Steve Carrell has played ego-centric characters before with Michael Scott of The Office being the biggest example.  His turn here, as Trent, though, is much more malicious than Michael Scott ever was.  While Michael Scott was naive in his selfishness, yet basically good natured, in Trent we see a much darker, brooding character, that you will actually hate from the opening scene in a memorable exchange with Duncan about his worth as a human being (on a scale of 1 to 10).  This conversation sets the tone for their relationship, as well as how lost Duncan feels, having no place in a family structure that affirms him, or amongst his peers, as Carrell’s character’s daughter also shuns him for not being part of the cool crowd.

While his mom and her boyfriend hang out with other adults, who act much like kids themselves, Duncan is left to wander the small beach-front town in search of something to do.  It is here, that the film begins to shine, as Duncan encounters Owen (Sam Rockwell), who is a manager at the local water slide park, Water Wizz.  Owen is a grown-up kid himself who, like the dated looking water park he runs, seems to be stuck in 1983 both fashionably, and emotionally.  But he, unlike the father figures in Duncan’s life, is an individual who welcomes and affirms Duncan without any ulterior motive.  Taking a job at Water Wizz, Duncan begins the journey of self-discovery that will give him the courage to address the hurt in his life, as well as challenge Trent’s question of what he is truly worth. Sam Rockwell steals every scene he is in and provides most of the laughs.
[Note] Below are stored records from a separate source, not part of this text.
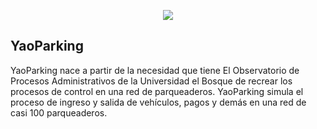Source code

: <p align="center"><img style="max-width: 40%; !important" src="http://i1122.photobucket.com/albums/l530/Pipetit96/Avances%202.png"></p>

## YaoParking

YaoParking nace a partir de la necesidad que tiene El Observatorio de Procesos Administrativos de la Universidad el Bosque de recrear los procesos de control en una red de parqueaderos. YaoParking simula el proceso de ingreso y salida de vehículos, pagos y demás en una red de casi 100 parqueaderos.
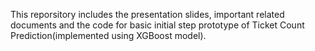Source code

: This reporsitory includes the presentation slides, important related documents and the code for basic initial step prototype of Ticket Count Prediction(implemented using XGBoost model).
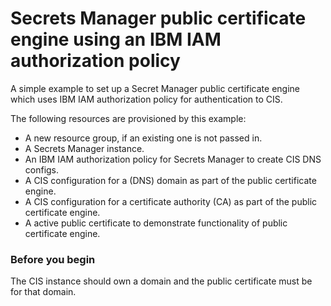 # Secrets Manager public certificate engine using an IBM IAM authorization policy

A simple example to set up a Secret Manager public certificate engine which uses IBM IAM authorization policy for authentication to CIS.

The following resources are provisioned by this example:

- A new resource group, if an existing one is not passed in.
- A Secrets Manager instance.
- An IBM IAM authorization policy for Secrets Manager to create CIS DNS configs.
- A CIS configuration for a (DNS) domain as part of the public certificate engine.
- A CIS configuration for a certificate authority (CA) as part of the public certificate engine.
- A active public certificate to demonstrate functionality of public certificate engine.

### Before you begin

The CIS instance should own a domain and the public certificate must be for that domain.
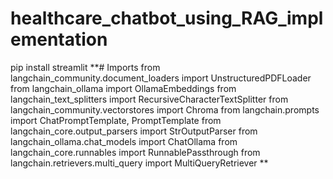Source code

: # healthcare_chatbot_using_RAG_implementation

pip install streamlit
**# Imports
from langchain_community.document_loaders import UnstructuredPDFLoader
from langchain_ollama import OllamaEmbeddings
from langchain_text_splitters import RecursiveCharacterTextSplitter
from langchain_community.vectorstores import Chroma
from langchain.prompts import ChatPromptTemplate, PromptTemplate
from langchain_core.output_parsers import StrOutputParser
from langchain_ollama.chat_models import ChatOllama
from langchain_core.runnables import RunnablePassthrough
from langchain.retrievers.multi_query import MultiQueryRetriever
**
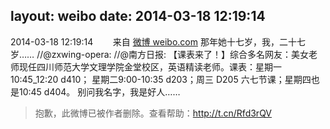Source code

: layout: weibo
date: 2014-03-18 12:19:14
---
<meta name="referrer" content="no-referrer" />

2014-03-18 12:19:14  &nbsp;&nbsp;&nbsp;&nbsp;&nbsp;&nbsp; 来自 <a href="http://weibo.com/" rel="nofollow">微博 weibo.com</a>
那年她十七岁，我，二十七岁…… //@zxwing-opera: //@南方日报: 【课表来了！】综合多名网友：美女老师现任四川师范大学文理学院金堂校区，英语精读老师。课表：星期一10:45_12:20 d410； 星期二9:00-10:35 d203；周三 D205 六七节课；星期四也是10:45 d404。 别问我名字，我是好人……
>  抱歉，此微博已被作者删除。查看帮助：http://t.cn/Rfd3rQV
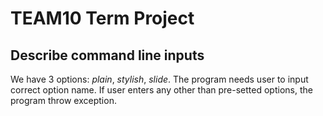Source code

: TEAM10 Term Project
========

Describe command line inputs
--------
We have 3 options: *plain*, *stylish*, *slide*.
The program needs user to input correct option name.
If user enters any other than pre-setted options, the program throw exception. 



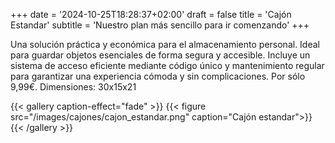+++
date = '2024-10-25T18:28:37+02:00'
draft = false
title = 'Cajón Estandar'
subtitle = 'Nuestro plan más sencillo para ir comenzando'
+++

Una solución práctica y económica para el almacenamiento personal. Ideal para guardar objetos esenciales de forma segura y accesible. Incluye un sistema de acceso eficiente mediante código único y mantenimiento regular para garantizar una experiencia cómoda y sin complicaciones. Por sólo 9,99€. Dimensiones: 30x15x21

{{< gallery caption-effect="fade" >}}
  {{< figure src="/images/cajones/cajon_estandar.png" caption="Cajón estandar">}}
{{< /gallery >}}
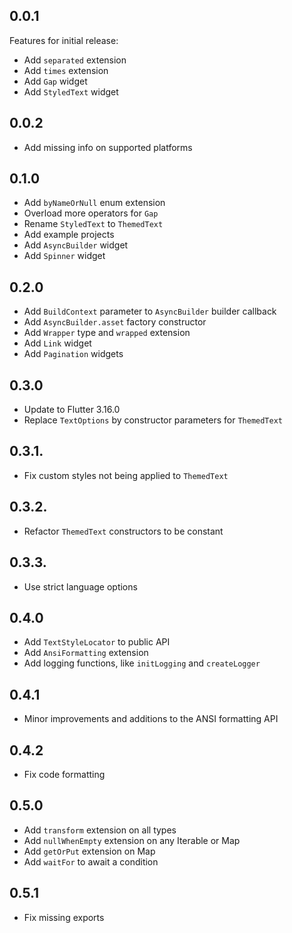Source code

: ## 0.0.1

Features for initial release:

- Add `separated` extension
- Add `times` extension
- Add `Gap` widget
- Add `StyledText` widget

## 0.0.2

- Add missing info on supported platforms

## 0.1.0

- Add `byNameOrNull` enum extension
- Overload more operators for `Gap`
- Rename `StyledText` to `ThemedText`
- Add example projects
- Add `AsyncBuilder` widget
- Add `Spinner` widget

## 0.2.0

- Add `BuildContext` parameter to `AsyncBuilder` builder callback
- Add `AsyncBuilder.asset` factory constructor
- Add `Wrapper` type and `wrapped` extension
- Add `Link` widget
- Add `Pagination` widgets

## 0.3.0

- Update to Flutter 3.16.0
- Replace `TextOptions` by constructor parameters for `ThemedText`

## 0.3.1.

- Fix custom styles not being applied to `ThemedText`

## 0.3.2.

- Refactor `ThemedText` constructors to be constant

## 0.3.3.

- Use strict language options

## 0.4.0

- Add `TextStyleLocator` to public API
- Add `AnsiFormatting` extension
- Add logging functions, like `initLogging` and `createLogger`

## 0.4.1

- Minor improvements and additions to the ANSI formatting API

## 0.4.2

- Fix code formatting

## 0.5.0

- Add `transform` extension on all types
- Add `nullWhenEmpty` extension on any Iterable or Map
- Add `getOrPut` extension on Map
- Add `waitFor` to await a condition

## 0.5.1

- Fix missing exports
Maya Rudolph is also a pleasant addition playing a fellow manager at Water Wizz, named Caitlin, who Owen has really been pining for, but who he’ll never win due to his own emotional arrested development as he still acts like a 14 year old kid.  She challenges Owen to be better and is an anchor in his life. But unlike Duncan’s mother, Pam, whose self worth is so torn down she’ll allow herself to be taken advantage of by Trent, Caitlin, understands that she cannot settle for a love from Owen that is merely convenient. She won’t be in a relationship until both she and him are emotionally healthy.  By holding out to Owen’s advances, until he accepts the responsibility of doing life in a way befitting his age, she also models the type of woman Duncan wishes his mother was towards Trent.

The scenes at Water Wizz are the most fun part of the movie, as is any scene with Allison Janey’s alcoholic, never appropriate role as Trent’s neighbor, and mother to two children who also play roles in Duncan’s development.  In The Way, Way Back, you will be transported back to the time of being an awkward teenager, trying to figure out just who you are, and how to find your way through the many land mines that life seems to put in your path.

Ultimately, this film has a powerful message of community, and what a family truly is.  Everyone is looking for a place to belong, where they can truly be themselves, with no masks, or conditions.  We all want to be accepted, warts and all.  Family, ideally, is supposed to be that place.  This film, however, shows that increasingly in our culture, that family is often not a place of acceptance for many.  More and more children come from broken homes.  Sometimes, the adults in those homes and families, are so broken themselves, that they don’t know how to truly love their children in a way that provides that safety and security that children need as they are developing into their own persons.

This film does not seek to provide an answer for this dilemma as much as acknowledge its ever present reality in our lives.  Instead, the film encourages those who might find themselves not truly fitting in, with an alternate form of family.  Here it is presented as a group of people working at a place where they support one another, accept each person’s own idiosychrocies, and celebrate each other’s successes.  They hold up the ideal, while living in the moment, even when it falls short of the goals they have for themselves.

This film begins with a journey towards a place, and by the end points you forward, even as you are on the way, way back home.